Task to carry out
Identify all lines of the data containing the string "itself" and copy them.

(Source records)
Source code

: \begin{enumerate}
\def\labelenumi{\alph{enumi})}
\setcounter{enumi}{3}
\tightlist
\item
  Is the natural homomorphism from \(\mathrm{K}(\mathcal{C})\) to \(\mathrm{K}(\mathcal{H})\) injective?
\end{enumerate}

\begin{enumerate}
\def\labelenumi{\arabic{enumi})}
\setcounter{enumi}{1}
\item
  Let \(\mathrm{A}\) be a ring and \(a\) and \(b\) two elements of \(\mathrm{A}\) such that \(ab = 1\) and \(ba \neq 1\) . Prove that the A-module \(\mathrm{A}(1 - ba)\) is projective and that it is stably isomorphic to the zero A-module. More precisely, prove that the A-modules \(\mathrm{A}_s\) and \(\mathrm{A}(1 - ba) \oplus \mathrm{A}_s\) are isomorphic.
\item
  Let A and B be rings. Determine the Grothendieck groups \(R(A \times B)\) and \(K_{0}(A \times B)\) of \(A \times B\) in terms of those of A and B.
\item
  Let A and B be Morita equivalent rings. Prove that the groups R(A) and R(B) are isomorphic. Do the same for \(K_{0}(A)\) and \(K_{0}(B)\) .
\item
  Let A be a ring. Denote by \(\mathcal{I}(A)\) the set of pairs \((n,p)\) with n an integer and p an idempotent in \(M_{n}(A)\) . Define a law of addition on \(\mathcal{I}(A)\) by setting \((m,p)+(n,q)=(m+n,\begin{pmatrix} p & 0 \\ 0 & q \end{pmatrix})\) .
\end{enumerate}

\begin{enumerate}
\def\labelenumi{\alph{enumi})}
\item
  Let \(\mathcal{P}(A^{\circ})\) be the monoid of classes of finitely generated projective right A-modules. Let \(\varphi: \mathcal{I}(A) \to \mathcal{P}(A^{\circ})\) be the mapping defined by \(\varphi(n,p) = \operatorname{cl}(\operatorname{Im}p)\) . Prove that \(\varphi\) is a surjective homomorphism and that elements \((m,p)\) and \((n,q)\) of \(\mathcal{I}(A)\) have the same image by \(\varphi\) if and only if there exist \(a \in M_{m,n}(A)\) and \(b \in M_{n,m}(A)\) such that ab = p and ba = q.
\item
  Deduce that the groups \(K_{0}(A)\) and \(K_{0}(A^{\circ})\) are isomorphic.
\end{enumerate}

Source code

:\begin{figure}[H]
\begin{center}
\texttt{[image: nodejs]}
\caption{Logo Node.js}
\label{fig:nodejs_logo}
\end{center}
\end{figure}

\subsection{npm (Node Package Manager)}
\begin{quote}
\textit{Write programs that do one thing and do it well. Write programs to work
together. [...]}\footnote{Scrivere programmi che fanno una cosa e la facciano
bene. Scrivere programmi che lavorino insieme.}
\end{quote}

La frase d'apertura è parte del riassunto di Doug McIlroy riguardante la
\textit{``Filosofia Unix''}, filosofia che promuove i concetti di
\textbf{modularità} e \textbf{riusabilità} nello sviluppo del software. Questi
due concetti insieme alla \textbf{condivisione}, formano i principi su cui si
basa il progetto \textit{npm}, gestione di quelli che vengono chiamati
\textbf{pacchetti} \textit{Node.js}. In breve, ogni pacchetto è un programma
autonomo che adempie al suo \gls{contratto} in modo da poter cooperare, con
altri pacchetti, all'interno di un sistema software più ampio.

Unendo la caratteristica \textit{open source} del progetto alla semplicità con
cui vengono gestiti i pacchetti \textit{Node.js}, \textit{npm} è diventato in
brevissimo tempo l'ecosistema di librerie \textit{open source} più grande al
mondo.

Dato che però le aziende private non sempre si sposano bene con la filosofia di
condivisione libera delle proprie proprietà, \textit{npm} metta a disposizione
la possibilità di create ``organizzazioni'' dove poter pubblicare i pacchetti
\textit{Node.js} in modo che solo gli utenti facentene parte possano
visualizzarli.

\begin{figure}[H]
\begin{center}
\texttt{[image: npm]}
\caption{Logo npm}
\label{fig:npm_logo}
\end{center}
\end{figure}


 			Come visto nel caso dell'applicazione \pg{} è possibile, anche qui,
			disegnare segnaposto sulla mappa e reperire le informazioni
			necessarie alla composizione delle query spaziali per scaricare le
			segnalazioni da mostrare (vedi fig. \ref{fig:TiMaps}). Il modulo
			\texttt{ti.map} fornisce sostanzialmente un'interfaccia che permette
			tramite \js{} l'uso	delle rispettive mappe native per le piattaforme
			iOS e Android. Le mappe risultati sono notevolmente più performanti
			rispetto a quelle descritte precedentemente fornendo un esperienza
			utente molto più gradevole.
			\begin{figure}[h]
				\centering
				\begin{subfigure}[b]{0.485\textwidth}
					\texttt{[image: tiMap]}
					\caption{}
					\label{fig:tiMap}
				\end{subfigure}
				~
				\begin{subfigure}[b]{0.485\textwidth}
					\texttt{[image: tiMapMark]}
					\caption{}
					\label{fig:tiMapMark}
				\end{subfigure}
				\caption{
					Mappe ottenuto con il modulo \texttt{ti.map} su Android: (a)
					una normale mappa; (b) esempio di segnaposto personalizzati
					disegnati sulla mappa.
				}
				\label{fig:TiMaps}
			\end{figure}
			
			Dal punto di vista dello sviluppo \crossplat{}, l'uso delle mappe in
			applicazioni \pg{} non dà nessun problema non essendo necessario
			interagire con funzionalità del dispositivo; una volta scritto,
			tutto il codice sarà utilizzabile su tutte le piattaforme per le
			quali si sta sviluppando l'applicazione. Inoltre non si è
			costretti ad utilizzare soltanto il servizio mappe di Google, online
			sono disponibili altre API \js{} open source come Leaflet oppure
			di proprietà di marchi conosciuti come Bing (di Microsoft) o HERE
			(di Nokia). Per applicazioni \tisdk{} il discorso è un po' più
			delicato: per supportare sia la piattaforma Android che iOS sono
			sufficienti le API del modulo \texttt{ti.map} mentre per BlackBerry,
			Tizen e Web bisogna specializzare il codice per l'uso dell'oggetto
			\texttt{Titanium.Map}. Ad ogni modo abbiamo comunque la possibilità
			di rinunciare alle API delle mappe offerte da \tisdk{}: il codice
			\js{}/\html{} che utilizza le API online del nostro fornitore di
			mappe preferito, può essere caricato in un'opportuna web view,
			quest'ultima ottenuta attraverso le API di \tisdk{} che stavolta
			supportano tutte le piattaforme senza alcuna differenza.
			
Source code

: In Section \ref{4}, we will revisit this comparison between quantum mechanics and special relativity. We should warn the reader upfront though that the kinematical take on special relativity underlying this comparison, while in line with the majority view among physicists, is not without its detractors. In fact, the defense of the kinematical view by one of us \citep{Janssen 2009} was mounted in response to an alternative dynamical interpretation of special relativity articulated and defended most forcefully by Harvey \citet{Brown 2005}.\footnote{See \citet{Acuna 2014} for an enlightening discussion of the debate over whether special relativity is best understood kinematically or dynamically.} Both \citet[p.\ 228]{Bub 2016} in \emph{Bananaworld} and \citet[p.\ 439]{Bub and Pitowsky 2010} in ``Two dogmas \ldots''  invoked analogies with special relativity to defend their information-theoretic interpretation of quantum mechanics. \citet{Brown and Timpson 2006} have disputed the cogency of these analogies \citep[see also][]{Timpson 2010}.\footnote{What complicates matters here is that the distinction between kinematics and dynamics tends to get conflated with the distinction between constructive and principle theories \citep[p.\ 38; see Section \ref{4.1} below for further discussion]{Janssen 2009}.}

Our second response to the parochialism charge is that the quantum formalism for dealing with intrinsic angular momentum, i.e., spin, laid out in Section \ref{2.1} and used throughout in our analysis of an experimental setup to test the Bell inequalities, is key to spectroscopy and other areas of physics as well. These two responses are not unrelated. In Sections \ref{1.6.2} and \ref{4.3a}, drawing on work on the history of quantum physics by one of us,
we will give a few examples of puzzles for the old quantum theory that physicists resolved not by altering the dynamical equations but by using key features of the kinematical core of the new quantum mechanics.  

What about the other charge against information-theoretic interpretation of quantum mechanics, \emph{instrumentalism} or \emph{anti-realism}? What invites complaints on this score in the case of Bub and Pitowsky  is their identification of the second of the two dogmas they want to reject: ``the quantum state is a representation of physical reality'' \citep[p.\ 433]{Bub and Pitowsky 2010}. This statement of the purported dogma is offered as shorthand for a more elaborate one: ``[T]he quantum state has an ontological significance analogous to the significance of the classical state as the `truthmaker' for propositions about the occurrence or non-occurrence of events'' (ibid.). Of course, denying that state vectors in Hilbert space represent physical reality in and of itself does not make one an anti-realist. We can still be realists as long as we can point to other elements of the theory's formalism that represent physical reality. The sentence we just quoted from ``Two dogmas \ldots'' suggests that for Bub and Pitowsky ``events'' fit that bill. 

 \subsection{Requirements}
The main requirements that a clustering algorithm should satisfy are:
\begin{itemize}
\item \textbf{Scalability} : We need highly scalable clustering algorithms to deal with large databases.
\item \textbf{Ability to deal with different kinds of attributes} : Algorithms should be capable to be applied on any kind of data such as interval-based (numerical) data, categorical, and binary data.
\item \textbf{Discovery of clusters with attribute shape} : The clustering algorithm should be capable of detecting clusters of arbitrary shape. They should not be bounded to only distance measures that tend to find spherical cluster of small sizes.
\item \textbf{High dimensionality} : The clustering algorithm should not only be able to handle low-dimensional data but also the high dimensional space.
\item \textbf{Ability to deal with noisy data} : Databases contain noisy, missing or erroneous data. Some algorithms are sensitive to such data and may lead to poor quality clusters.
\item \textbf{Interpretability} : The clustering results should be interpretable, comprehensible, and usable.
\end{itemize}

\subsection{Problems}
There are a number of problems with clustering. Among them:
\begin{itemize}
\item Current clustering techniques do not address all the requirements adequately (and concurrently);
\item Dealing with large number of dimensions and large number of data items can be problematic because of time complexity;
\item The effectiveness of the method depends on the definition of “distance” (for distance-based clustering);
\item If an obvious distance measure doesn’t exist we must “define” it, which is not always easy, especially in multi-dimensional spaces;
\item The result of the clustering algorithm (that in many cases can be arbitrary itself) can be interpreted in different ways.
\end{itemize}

Your solution
What about the other charge against information-theoretic interpretation of quantum mechanics, \emph{instrumentalism} or \emph{anti-realism}? What invites complaints on this score in the case of Bub and Pitowsky  is their identification of the second of the two dogmas they want to reject: ``the quantum state is a representation of physical reality'' \citep[p.\ 433]{Bub and Pitowsky 2010}. This statement of the purported dogma is offered as shorthand for a more elaborate one: ``[T]he quantum state has an ontological significance analogous to the significance of the classical state as the `truthmaker' for propositions about the occurrence or non-occurrence of events'' (ibid.). Of course, denying that state vectors in Hilbert space represent physical reality in and of itself does not make one an anti-realist. We can still be realists as long as we can point to other elements of the theory's formalism that represent physical reality. The sentence we just quoted from ``Two dogmas \ldots'' suggests that for Bub and Pitowsky ``events'' fit that bill. 
\item The result of the clustering algorithm (that in many cases can be arbitrary itself) can be interpreted in different ways.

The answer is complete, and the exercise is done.